Records for processing
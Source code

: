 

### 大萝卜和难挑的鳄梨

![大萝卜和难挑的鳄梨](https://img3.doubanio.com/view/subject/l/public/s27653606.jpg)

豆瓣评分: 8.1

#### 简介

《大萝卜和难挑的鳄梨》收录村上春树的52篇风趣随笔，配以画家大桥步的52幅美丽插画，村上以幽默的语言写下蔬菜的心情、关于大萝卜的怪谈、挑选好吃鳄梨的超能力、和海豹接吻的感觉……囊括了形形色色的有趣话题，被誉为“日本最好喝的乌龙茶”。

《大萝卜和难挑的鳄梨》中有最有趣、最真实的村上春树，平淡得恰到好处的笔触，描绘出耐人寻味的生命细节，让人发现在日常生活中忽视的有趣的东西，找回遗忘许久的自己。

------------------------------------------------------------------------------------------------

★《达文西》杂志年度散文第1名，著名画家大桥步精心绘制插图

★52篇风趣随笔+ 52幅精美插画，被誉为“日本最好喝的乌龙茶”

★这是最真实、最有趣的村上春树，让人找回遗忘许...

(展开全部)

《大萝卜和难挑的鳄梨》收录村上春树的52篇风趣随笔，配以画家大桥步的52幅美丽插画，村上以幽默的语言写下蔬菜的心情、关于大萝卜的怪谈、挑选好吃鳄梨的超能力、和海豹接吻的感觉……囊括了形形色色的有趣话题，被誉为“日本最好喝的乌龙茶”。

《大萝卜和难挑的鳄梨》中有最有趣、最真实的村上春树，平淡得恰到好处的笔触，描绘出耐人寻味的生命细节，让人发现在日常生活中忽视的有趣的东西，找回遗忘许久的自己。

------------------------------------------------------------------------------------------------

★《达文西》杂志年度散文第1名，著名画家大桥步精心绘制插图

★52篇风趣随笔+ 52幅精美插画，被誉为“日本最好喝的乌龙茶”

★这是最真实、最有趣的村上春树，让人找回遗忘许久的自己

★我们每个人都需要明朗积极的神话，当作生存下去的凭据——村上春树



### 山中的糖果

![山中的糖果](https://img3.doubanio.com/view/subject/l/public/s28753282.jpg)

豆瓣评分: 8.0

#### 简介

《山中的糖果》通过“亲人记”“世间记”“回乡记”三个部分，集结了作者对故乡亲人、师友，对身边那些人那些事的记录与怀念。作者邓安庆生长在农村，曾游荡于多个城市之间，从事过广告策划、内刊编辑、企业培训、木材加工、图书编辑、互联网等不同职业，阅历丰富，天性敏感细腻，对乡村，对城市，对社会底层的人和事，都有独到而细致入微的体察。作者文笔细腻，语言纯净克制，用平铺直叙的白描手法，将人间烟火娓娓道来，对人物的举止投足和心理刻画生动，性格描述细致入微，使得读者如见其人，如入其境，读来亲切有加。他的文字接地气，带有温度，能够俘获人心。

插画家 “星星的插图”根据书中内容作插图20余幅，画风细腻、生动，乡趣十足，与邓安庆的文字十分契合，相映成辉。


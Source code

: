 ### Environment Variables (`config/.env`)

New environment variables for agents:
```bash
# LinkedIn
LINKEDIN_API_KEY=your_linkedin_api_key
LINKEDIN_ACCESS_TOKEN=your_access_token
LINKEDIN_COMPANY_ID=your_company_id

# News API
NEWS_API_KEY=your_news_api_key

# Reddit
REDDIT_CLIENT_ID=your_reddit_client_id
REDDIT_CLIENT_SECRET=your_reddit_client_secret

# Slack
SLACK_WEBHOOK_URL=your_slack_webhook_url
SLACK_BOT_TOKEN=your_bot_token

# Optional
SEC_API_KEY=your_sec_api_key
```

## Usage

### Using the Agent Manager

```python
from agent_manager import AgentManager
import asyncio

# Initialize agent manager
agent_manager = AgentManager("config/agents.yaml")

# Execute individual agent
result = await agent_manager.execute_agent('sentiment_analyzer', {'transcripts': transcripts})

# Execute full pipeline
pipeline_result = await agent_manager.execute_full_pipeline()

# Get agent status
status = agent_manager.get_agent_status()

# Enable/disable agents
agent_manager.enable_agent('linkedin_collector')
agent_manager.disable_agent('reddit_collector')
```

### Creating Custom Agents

Activity
Each line of the material that contains the string "AgentManager" has to be copied out.

Answer box
from agent_manager import AgentManager
agent_manager = AgentManager("config/agents.yaml")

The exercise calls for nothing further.